La casuística individual es amplia, y no se me escapa la frágil realidad del matrimonio, compuesta por dos libertades, también frágiles. El ser humano es capaz de las mayores debilidades, como constatamos diariamente en los telediarios, en los que nos rodean, y aunque a veces no queramos verlo o admitirlo, también en nosotros mismos. Sin embargo, no todo es fragilidad y debilidad. Cuando damos un paseo en bici, no todo son las caídas, frecuentes quizás en el niño que empieza a pedalear. Más aún, si pensamos que nos vamos a caer, la posibilidad de terminar con la rodilla en el suelo aumenta exponencialmente. Hay fragilidad, pero existe porque el hombre es capaz de más, de mucho más. Y por eso la fragilidad nos inquieta, la rechazamos y la comentamos como algo negativo.
 
Nos falta, con demasiada frecuencia, fe en el hombre, en su palabra, llamada a ser eterna. Olvidamos con demasiada facilidad la sed eterna del hombre, su capacidad de comprometer toda su vida en una promesa conjunta, en un compromiso. Tal vez por eso se hable tanto de mi pareja y tan poco de mi prometido o prometida, en esa época crucial del noviazgo.
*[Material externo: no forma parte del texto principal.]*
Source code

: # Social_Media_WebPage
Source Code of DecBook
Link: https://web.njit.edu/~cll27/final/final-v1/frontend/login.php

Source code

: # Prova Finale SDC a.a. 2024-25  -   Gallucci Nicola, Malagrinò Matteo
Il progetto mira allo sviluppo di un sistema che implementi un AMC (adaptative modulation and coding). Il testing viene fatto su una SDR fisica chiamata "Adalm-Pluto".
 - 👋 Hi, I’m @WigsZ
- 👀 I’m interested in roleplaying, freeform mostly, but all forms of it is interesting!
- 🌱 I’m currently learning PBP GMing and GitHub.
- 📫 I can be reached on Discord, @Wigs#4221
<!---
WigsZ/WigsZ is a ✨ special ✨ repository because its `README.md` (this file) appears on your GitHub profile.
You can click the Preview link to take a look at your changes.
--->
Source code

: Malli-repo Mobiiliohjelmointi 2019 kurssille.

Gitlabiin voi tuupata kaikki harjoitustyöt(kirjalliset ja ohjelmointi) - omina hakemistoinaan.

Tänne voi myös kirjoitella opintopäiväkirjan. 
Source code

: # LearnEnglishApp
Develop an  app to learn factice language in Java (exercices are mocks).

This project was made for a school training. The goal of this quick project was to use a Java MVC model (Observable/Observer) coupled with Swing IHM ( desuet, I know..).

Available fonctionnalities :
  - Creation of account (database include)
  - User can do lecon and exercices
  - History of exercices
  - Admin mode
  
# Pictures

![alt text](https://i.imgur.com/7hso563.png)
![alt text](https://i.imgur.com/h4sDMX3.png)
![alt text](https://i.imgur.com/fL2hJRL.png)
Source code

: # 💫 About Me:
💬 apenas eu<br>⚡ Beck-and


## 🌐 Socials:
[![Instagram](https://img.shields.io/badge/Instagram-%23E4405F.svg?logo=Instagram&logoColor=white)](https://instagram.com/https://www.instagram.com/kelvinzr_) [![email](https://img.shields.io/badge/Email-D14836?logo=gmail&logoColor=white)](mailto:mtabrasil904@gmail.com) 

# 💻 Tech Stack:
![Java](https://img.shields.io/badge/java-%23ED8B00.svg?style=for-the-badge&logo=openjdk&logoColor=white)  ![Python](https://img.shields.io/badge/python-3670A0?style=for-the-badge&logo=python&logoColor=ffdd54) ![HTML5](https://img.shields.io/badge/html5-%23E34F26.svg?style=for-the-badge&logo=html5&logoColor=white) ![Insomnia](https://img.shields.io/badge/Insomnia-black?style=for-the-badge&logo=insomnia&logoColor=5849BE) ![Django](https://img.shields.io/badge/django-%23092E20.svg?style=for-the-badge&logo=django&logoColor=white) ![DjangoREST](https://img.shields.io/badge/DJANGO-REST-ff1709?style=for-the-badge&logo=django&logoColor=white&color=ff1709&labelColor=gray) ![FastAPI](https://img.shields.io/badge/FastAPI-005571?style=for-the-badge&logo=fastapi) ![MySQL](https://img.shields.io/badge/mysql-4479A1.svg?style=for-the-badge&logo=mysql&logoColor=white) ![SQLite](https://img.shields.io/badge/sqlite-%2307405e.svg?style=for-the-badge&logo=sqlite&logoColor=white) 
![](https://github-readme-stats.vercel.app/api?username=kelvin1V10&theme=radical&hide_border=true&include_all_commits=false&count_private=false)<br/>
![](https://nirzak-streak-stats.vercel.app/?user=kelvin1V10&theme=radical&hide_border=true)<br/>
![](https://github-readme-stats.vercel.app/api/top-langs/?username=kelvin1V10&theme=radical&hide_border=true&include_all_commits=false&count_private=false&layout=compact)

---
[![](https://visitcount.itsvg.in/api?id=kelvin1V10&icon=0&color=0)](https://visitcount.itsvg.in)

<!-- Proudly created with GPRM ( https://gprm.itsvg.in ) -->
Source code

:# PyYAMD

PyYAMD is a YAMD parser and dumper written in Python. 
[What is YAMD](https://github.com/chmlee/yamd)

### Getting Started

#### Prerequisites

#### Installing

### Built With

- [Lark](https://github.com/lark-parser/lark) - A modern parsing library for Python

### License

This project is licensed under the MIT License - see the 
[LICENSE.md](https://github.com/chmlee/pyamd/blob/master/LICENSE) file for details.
Llama la atención, y es más frecuente de lo que pensamos, que un matrimonio consolidado, después de varios años, hable o discuta casi por primera vez de cuántos hijos les gustaría tener. ¿Qué han hecho durante el noviazgo, durante esos meses de conocimiento mutuo, con vistas a decir un sí o un no?
 
¿Tomamos en serio la palabra dada? Una decisión, sobre todo si abarca e implica mi presente y futuro, debe ser pensada, madurada y tomada muy en serio. No se trata de la ropa que me pongo hoy al salir de casa, una decisión que terminará a media tarde o por la noche, cuando vuelva a entrar en mi domicilio, sino de un camino que durará años, lustros, hasta la eternidad, igual que los hijos que nacerán, fruto de ese "sí quiero".
 
El comentario inicial de mi compañero terminaba con una constatación: no me creo mejor que los demás, y los datos están ahí. Que equivale a decir, más o menos, yo también puedo faltar a mi palabra dada porque hay muchos que no la cumplen. No pretendo ser un héroe.
 
Creo que ahí radica la diferencia, y la maravilla, del matrimonio cristiano. Como seres humanos somos conscientes de nuestra fragilidad, de la debilidad de nuestra palabra. Pero a la vez contamos con la fuerza de una Palabra que se compromete a colaborar, siempre y en cualquier circunstancia, para que cada cónyuge cumpla la alianza que ha hecho con el otro, y que además ha expresado públicamente. Es la Palabra encarnada, el Verbo de Dios, último garante del matrimonio cristiano. Perdónenme los no bautizados, pero ser bautizado también tiene sus ventajas.